2015-09-22 Thread Gopal Vijayaraghavan

> select small.* from small s left join large l on s.id  =
>l.id  where l.id  is null;
...
> We simply want to load the 81K rows in to RAM, then for each row in
>large, check the small hash table and if it the row in small is not in
>large, then add it to large.

That seems like a fair description of the problem with the approach, but
it is fairly hard to do left outers in a distributed fashion with
correctness.

Imagine I load partition #1 from the big table + the small table into a
task - how would I know partiton #2 doesn't have a key from the small
hashtable. So the system cannot output any rows in the naive version of
this problem until it compares the small table to all parts of the big
table.

That I think was Sergey's point & I don't know of an easy way around that
yet.

> The business case is loading only new rows into a large fact table.  The
>new rows are the ones that are small in number.

That however is much easier - because that's better written as.

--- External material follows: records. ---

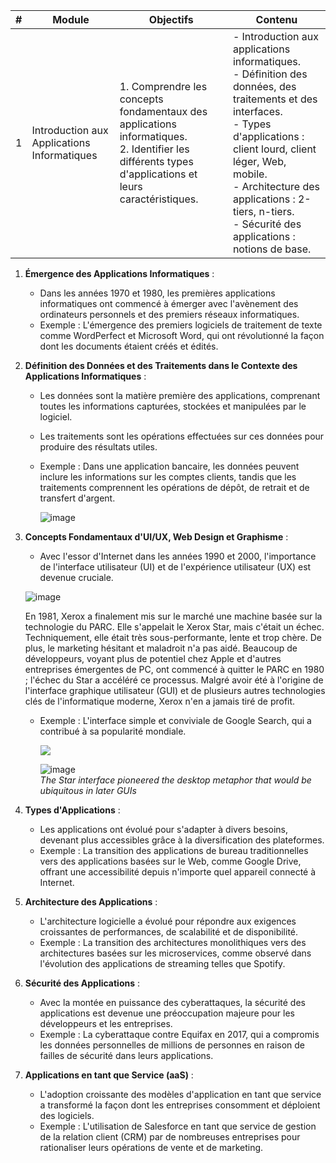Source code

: | # | Module                                      | Objectifs                                                                                                                                                                         | Contenu                                                                                                                                                                                   |
|---|---------------------------------------------|-----------------------------------------------------------------------------------------------------------------------------------------------------------------------------------|-------------------------------------------------------------------------------------------------------------------------------------------------------------------------------------------|
| 1 | Introduction aux Applications Informatiques | 1. Comprendre les concepts fondamentaux des applications informatiques. <br> 2. Identifier les différents types d'applications et leurs caractéristiques.                         | - Introduction aux applications informatiques. <br> - Définition des données, des traitements et des interfaces. <br> - Types d'applications : client lourd, client léger, Web, mobile. <br> - Architecture des applications : 2-tiers, n-tiers. <br> - Sécurité des applications : notions de base. |  
     
1. **Émergence des Applications Informatiques** :
   - Dans les années 1970 et 1980, les premières applications informatiques ont commencé à émerger avec l'avènement des ordinateurs personnels et des premiers réseaux informatiques.
   - Exemple : L'émergence des premiers logiciels de traitement de texte comme WordPerfect et Microsoft Word, qui ont révolutionné la façon dont les documents étaient créés et édités.

2. **Définition des Données et des Traitements dans le Contexte des Applications Informatiques** :
   - Les données sont la matière première des applications, comprenant toutes les informations capturées, stockées et manipulées par le logiciel.
   - Les traitements sont les opérations effectuées sur ces données pour produire des résultats utiles.
   - Exemple : Dans une application bancaire, les données peuvent inclure les informations sur les comptes clients, tandis que les traitements comprennent les opérations de dépôt, de retrait et de transfert d'argent.
  
     ![image](https://github.com/alex22405/M2I-CDA-SCHILTIGHEIM-2024/assets/122653346/ed2832b0-9a3b-4d53-b2da-98d2528e053f)

3. **Concepts Fondamentaux d'UI/UX, Web Design et Graphisme** :
   - Avec l'essor d'Internet dans les années 1990 et 2000, l'importance de l'interface utilisateur (UI) et de l'expérience utilisateur (UX) est devenue cruciale.

   ![image](https://github.com/alex22405/M2I-CDA-SCHILTIGHEIM-2024/assets/122653346/8685b898-9c66-42b4-b5c4-40e554ddd4d4)

   En 1981, Xerox a finalement mis sur le marché une machine basée sur la technologie du PARC. Elle s'appelait le Xerox Star, mais c'était un échec. Techniquement, elle était très sous-performante, lente et trop chère. De plus, le marketing hésitant et maladroit n'a pas aidé. Beaucoup de développeurs, voyant plus de potentiel chez Apple et d'autres entreprises émergentes de PC, ont commencé à quitter le PARC en 1980 ; l'échec du Star a accéléré ce processus. Malgré avoir été à l'origine de l'interface graphique utilisateur (GUI) et de plusieurs autres technologies clés de l'informatique moderne, Xerox n'en a jamais tiré de profit.

   - Exemple : L'interface simple et conviviale de Google Search, qui a contribué à sa popularité mondiale.  
  
     <img src="https://miro.medium.com/v2/resize:fit:1400/format:webp/1*wnhGJNhODx0ESYFCWUVQaQ.gif">  

     ![image](https://github.com/alex22405/M2I-CDA-SCHILTIGHEIM-2024/assets/122653346/30333dfd-c6f1-454a-a62c-300248219bbb)  
     <em> The Star interface pioneered the desktop metaphor that would be ubiquitous in later GUIs </em>



5. **Types d'Applications** :
   - Les applications ont évolué pour s'adapter à divers besoins, devenant plus accessibles grâce à la diversification des plateformes.
   - Exemple : La transition des applications de bureau traditionnelles vers des applications basées sur le Web, comme Google Drive, offrant une accessibilité depuis n'importe quel appareil connecté à Internet.

6. **Architecture des Applications** :
   - L'architecture logicielle a évolué pour répondre aux exigences croissantes de performances, de scalabilité et de disponibilité.
   - Exemple : La transition des architectures monolithiques vers des architectures basées sur les microservices, comme observé dans l'évolution des applications de streaming telles que Spotify.

7. **Sécurité des Applications** :
   - Avec la montée en puissance des cyberattaques, la sécurité des applications est devenue une préoccupation majeure pour les développeurs et les entreprises.
   - Exemple : La cyberattaque contre Equifax en 2017, qui a compromis les données personnelles de millions de personnes en raison de failles de sécurité dans leurs applications.

8. **Applications en tant que Service (aaS)** :
   - L'adoption croissante des modèles d'application en tant que service a transformé la façon dont les entreprises consomment et déploient des logiciels.
   - Exemple : L'utilisation de Salesforce en tant que service de gestion de la relation client (CRM) par de nombreuses entreprises pour rationaliser leurs opérations de vente et de marketing.
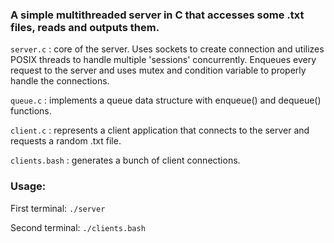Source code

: ### A simple multithreaded server in C that accesses some .txt files, reads and outputs them.

`server.c` : core of the server. Uses sockets to create connection and utilizes POSIX threads to handle multiple 'sessions' concurrently. Enqueues every request to the server and uses mutex and condition variable to properly handle the connections.

`queue.c` : implements a queue data structure with enqueue() and dequeue() functions.

`client.c` : represents a client application that connects to the server and requests a random .txt file.

`clients.bash` : generates a bunch of client connections.

### Usage:

First terminal: `./server`

Second terminal: `./clients.bash`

insert into large select * from small where id NOT IN (select id from
large);

FYI, we want people to stop writing these sort of queries once the MERGE
syntax lands in HIVE - https://issues.apache.org/jira/browse/HIVE-10924


The trick is to rewrite the NOT IN condition as two set operations - inner
join + remainder left outer.

Find all ids which already exist in bigtable with an inner map-join.
Remove all those ids from the small table & insert the remainder.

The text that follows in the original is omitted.